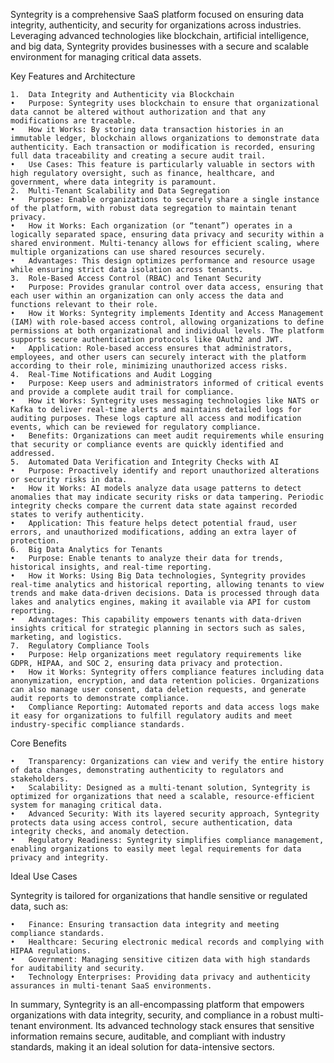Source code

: Syntegrity is a comprehensive SaaS platform focused on ensuring data integrity, authenticity, and security for organizations across industries. Leveraging advanced technologies like blockchain, artificial intelligence, and big data, Syntegrity provides businesses with a secure and scalable environment for managing critical data assets.

Key Features and Architecture

	1.	Data Integrity and Authenticity via Blockchain
	•	Purpose: Syntegrity uses blockchain to ensure that organizational data cannot be altered without authorization and that any modifications are traceable.
	•	How it Works: By storing data transaction histories in an immutable ledger, blockchain allows organizations to demonstrate data authenticity. Each transaction or modification is recorded, ensuring full data traceability and creating a secure audit trail.
	•	Use Cases: This feature is particularly valuable in sectors with high regulatory oversight, such as finance, healthcare, and government, where data integrity is paramount.
	2.	Multi-Tenant Scalability and Data Segregation
	•	Purpose: Enable organizations to securely share a single instance of the platform, with robust data segregation to maintain tenant privacy.
	•	How it Works: Each organization (or “tenant”) operates in a logically separated space, ensuring data privacy and security within a shared environment. Multi-tenancy allows for efficient scaling, where multiple organizations can use shared resources securely.
	•	Advantages: This design optimizes performance and resource usage while ensuring strict data isolation across tenants.
	3.	Role-Based Access Control (RBAC) and Tenant Security
	•	Purpose: Provides granular control over data access, ensuring that each user within an organization can only access the data and functions relevant to their role.
	•	How it Works: Syntegrity implements Identity and Access Management (IAM) with role-based access control, allowing organizations to define permissions at both organizational and individual levels. The platform supports secure authentication protocols like OAuth2 and JWT.
	•	Application: Role-based access ensures that administrators, employees, and other users can securely interact with the platform according to their role, minimizing unauthorized access risks.
	4.	Real-Time Notifications and Audit Logging
	•	Purpose: Keep users and administrators informed of critical events and provide a complete audit trail for compliance.
	•	How it Works: Syntegrity uses messaging technologies like NATS or Kafka to deliver real-time alerts and maintains detailed logs for auditing purposes. These logs capture all access and modification events, which can be reviewed for regulatory compliance.
	•	Benefits: Organizations can meet audit requirements while ensuring that security or compliance events are quickly identified and addressed.
	5.	Automated Data Verification and Integrity Checks with AI
	•	Purpose: Proactively identify and report unauthorized alterations or security risks in data.
	•	How it Works: AI models analyze data usage patterns to detect anomalies that may indicate security risks or data tampering. Periodic integrity checks compare the current data state against recorded states to verify authenticity.
	•	Application: This feature helps detect potential fraud, user errors, and unauthorized modifications, adding an extra layer of protection.
	6.	Big Data Analytics for Tenants
	•	Purpose: Enable tenants to analyze their data for trends, historical insights, and real-time reporting.
	•	How it Works: Using Big Data technologies, Syntegrity provides real-time analytics and historical reporting, allowing tenants to view trends and make data-driven decisions. Data is processed through data lakes and analytics engines, making it available via API for custom reporting.
	•	Advantages: This capability empowers tenants with data-driven insights critical for strategic planning in sectors such as sales, marketing, and logistics.
	7.	Regulatory Compliance Tools
	•	Purpose: Help organizations meet regulatory requirements like GDPR, HIPAA, and SOC 2, ensuring data privacy and protection.
	•	How it Works: Syntegrity offers compliance features including data anonymization, encryption, and data retention policies. Organizations can also manage user consent, data deletion requests, and generate audit reports to demonstrate compliance.
	•	Compliance Reporting: Automated reports and data access logs make it easy for organizations to fulfill regulatory audits and meet industry-specific compliance standards.

Core Benefits

	•	Transparency: Organizations can view and verify the entire history of data changes, demonstrating authenticity to regulators and stakeholders.
	•	Scalability: Designed as a multi-tenant solution, Syntegrity is optimized for organizations that need a scalable, resource-efficient system for managing critical data.
	•	Advanced Security: With its layered security approach, Syntegrity protects data using access control, secure authentication, data integrity checks, and anomaly detection.
	•	Regulatory Readiness: Syntegrity simplifies compliance management, enabling organizations to easily meet legal requirements for data privacy and integrity.

Ideal Use Cases

Syntegrity is tailored for organizations that handle sensitive or regulated data, such as:

	•	Finance: Ensuring transaction data integrity and meeting compliance standards.
	•	Healthcare: Securing electronic medical records and complying with HIPAA regulations.
	•	Government: Managing sensitive citizen data with high standards for auditability and security.
	•	Technology Enterprises: Providing data privacy and authenticity assurances in multi-tenant SaaS environments.

In summary, Syntegrity is an all-encompassing platform that empowers organizations with data integrity, security, and compliance in a robust multi-tenant environment. Its advanced technology stack ensures that sensitive information remains secure, auditable, and compliant with industry standards, making it an ideal solution for data-intensive sectors.
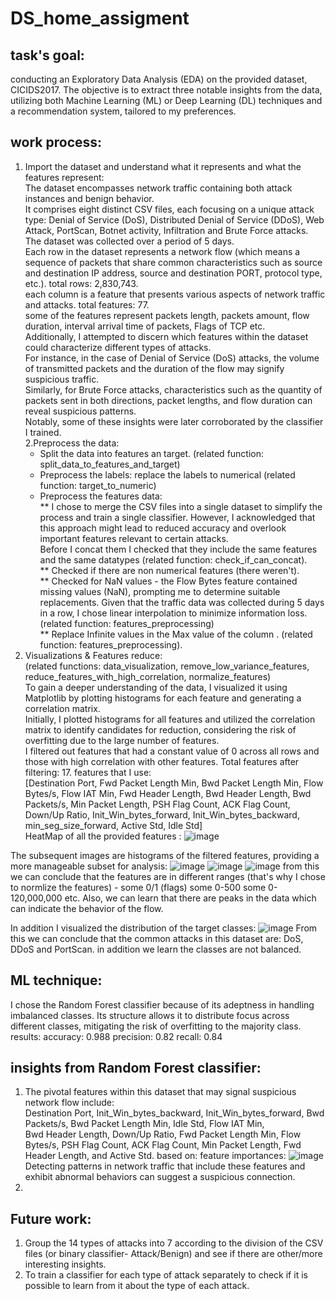 # DS_home_assigment
## task's goal:
conducting an Exploratory Data Analysis (EDA) on the provided dataset, CICIDS2017. The objective is to extract three notable insights from the data, utilizing both Machine Learning (ML) or Deep Learning (DL) techniques and a recommendation system, tailored to my preferences.

## work process:
1. Import the dataset and understand what it represents and what the features represent:<br>
The dataset encompasses network traffic containing both attack instances and benign behavior.<br> It comprises eight distinct CSV files, each focusing on a unique attack type: Denial of Service (DoS), Distributed Denial of Service (DDoS), Web Attack, PortScan, Botnet activity, Infiltration and Brute Force attacks. The dataset was collected over a period of 5 days.<br>
Each row in the dataset represents a network flow (which means a sequence of packets that share common characteristics such as source and destination IP address, source and destination PORT, protocol type, etc.). total rows:  2,830,743.<br>
each column is a feature that presents various aspects of network traffic and attacks. total features: 77.<br>
some of the features represent packets length, packets amount, flow duration, interval arrival time of packets, Flags of TCP etc.<br>
Additionally, I attempted to discern which features within the dataset could characterize different types of attacks. <br>For instance, in the case of Denial of Service (DoS) attacks, the volume of transmitted packets and the duration of the flow may signify suspicious traffic. <br>Similarly, for Brute Force attacks, characteristics such as the quantity of packets sent in both directions, packet lengths, and flow duration can reveal suspicious patterns. <br>Notably, some of these insights were later corroborated by the classifier I trained.<br>
2.Preprocess the data:<br>
   * Split the data into features an target. (related function: split_data_to_features_and_target)
   * Preprocess the labels: replace the labels to numerical (related function: target_to_numeric)
   * Preprocess the features data:
   <br> ** I chose to merge the CSV files into a single dataset to simplify the process and train a single classifier. However, I acknowledged that this approach might lead to reduced accuracy and overlook important features relevant to certain attacks.<br> Before I concat them I checked that they include the same features and the same datatypes (related function: check_if_can_concat).
   <br> ** Checked if there are non numerical features (there weren't).
   <br> ** Checked for NaN values - the Flow Bytes feature contained missing values (NaN), prompting me to determine suitable replacements. Given that the traffic data was collected during 5 days in a row, I chose linear interpolation to minimize information loss. (related function: features_preprocessing)
   <br> ** Replace Infinite values in the Max value of the column . (related function: features_preprocessing).
3. Visualizations & Features reduce: <br>(related functions: data_visualization, remove_low_variance_features, reduce_features_with_high_correlation, normalize_features)<br>
   To gain a deeper understanding of the data, I visualized it using Matplotlib by plotting histograms for each feature and generating a correlation matrix.<br>Initially, I plotted histograms for all features and utilized the correlation matrix to identify candidates for reduction, considering the risk of overfitting due to the large number of features.<br> I filtered out features that had a constant value of 0 across all rows and those with high correlation with other features. Total features after filtering: 17.
   features that I use:<br> [Destination Port, Fwd Packet Length Min, Bwd Packet Length Min, Flow Bytes/s, Flow IAT Min, Fwd Header Length, Bwd Header Length, Bwd Packets/s,
   Min Packet Length, PSH Flag Count, ACK Flag Count, Down/Up Ratio, Init_Win_bytes_forward, Init_Win_bytes_backward, min_seg_size_forward, Active Std, Idle Std]<br>
HeatMap of all the provided features :
![image](https://github.com/noabu/DS_home_assigment/assets/37350541/288de439-9493-4775-abba-4fa67e6155bb)
   
The subsequent images are histograms of the filtered features, providing a more manageable subset for analysis:
![image](https://github.com/noabu/DS_home_assigment/assets/37350541/4df6565c-2bf1-435f-8eb0-46a952dc3177)
![image](https://github.com/noabu/DS_home_assigment/assets/37350541/cb5b57e5-ac19-4d1e-96a8-f0d22a35ece9)
![image](https://github.com/noabu/DS_home_assigment/assets/37350541/68df9239-0654-4fd3-b130-3cd593dcc099)
from this we can conclude that the features are in different ranges (that's why I chose to normlize the features) - some 0/1 (flags) some 0-500 some 0-120,000,000 etc. 
Also, we can learn that there are peaks in the data which can indicate the behavior of the flow.

In addition I visualized the distribution of the target classes:
![image](https://github.com/noabu/DS_home_assigment/assets/37350541/e31971d3-ff2b-41e4-8e94-5fa03909b0d3)
From this we can conclude that the common attacks in this dataset are: DoS, DDoS and PortScan. in addition we learn the classes are not balanced.

## ML technique:
I chose the Random Forest classifier because of its adeptness in handling imbalanced classes. Its structure allows it to distribute focus across different classes, mitigating the risk of overfitting to the majority class. 
results:
accuracy: 0.988
precision: 0.82
recall: 0.84



## insights from Random Forest classifier:
1. The pivotal features within this dataset that may signal suspicious network flow include:
   <br>Destination Port, Init_Win_bytes_backward, Init_Win_bytes_forward, Bwd Packets/s, Bwd Packet Length Min, Idle Std, Flow IAT Min,
   <br>Bwd Header Length, Down/Up Ratio, Fwd Packet Length Min, Flow Bytes/s, PSH Flag Count, ACK Flag Count, Min Packet Length, Fwd Header Length, and Active Std.
   based on:
feature importances:
![image](https://github.com/noabu/DS_home_assigment/assets/37350541/dceba4ba-e209-4ba2-ad93-6a72cc40edff)
Detecting patterns in network traffic that include these features and exhibit abnormal behaviors can suggest a suspicious connection.
2. 

## Future work:
1. Group the 14 types of attacks into 7 according to the division of the CSV files (or binary classifier- Attack/Benign) and see if there are other/more interesting insights.
2. To train a classifier for each type of attack separately to check if it is possible to learn from it about the type of each attack.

####

* _EXERCISE_
Above are the records; copy exactly the lines from the line with "Key Features and Architecture" through the line with "trail for compliance.", both included.

* _EXERCISE RESULT_
Key Features and Architecture

	1.	Data Integrity and Authenticity via Blockchain
	•	Purpose: Syntegrity uses blockchain to ensure that organizational data cannot be altered without authorization and that any modifications are traceable.
	•	How it Works: By storing data transaction histories in an immutable ledger, blockchain allows organizations to demonstrate data authenticity. Each transaction or modification is recorded, ensuring full data traceability and creating a secure audit trail.
	•	Use Cases: This feature is particularly valuable in sectors with high regulatory oversight, such as finance, healthcare, and government, where data integrity is paramount.
	2.	Multi-Tenant Scalability and Data Segregation
	•	Purpose: Enable organizations to securely share a single instance of the platform, with robust data segregation to maintain tenant privacy.
	•	How it Works: Each organization (or “tenant”) operates in a logically separated space, ensuring data privacy and security within a shared environment. Multi-tenancy allows for efficient scaling, where multiple organizations can use shared resources securely.
	•	Advantages: This design optimizes performance and resource usage while ensuring strict data isolation across tenants.
	3.	Role-Based Access Control (RBAC) and Tenant Security
	•	Purpose: Provides granular control over data access, ensuring that each user within an organization can only access the data and functions relevant to their role.
	•	How it Works: Syntegrity implements Identity and Access Management (IAM) with role-based access control, allowing organizations to define permissions at both organizational and individual levels. The platform supports secure authentication protocols like OAuth2 and JWT.
	•	Application: Role-based access ensures that administrators, employees, and other users can securely interact with the platform according to their role, minimizing unauthorized access risks.
	4.	Real-Time Notifications and Audit Logging
	•	Purpose: Keep users and administrators informed of critical events and provide a complete audit trail for compliance.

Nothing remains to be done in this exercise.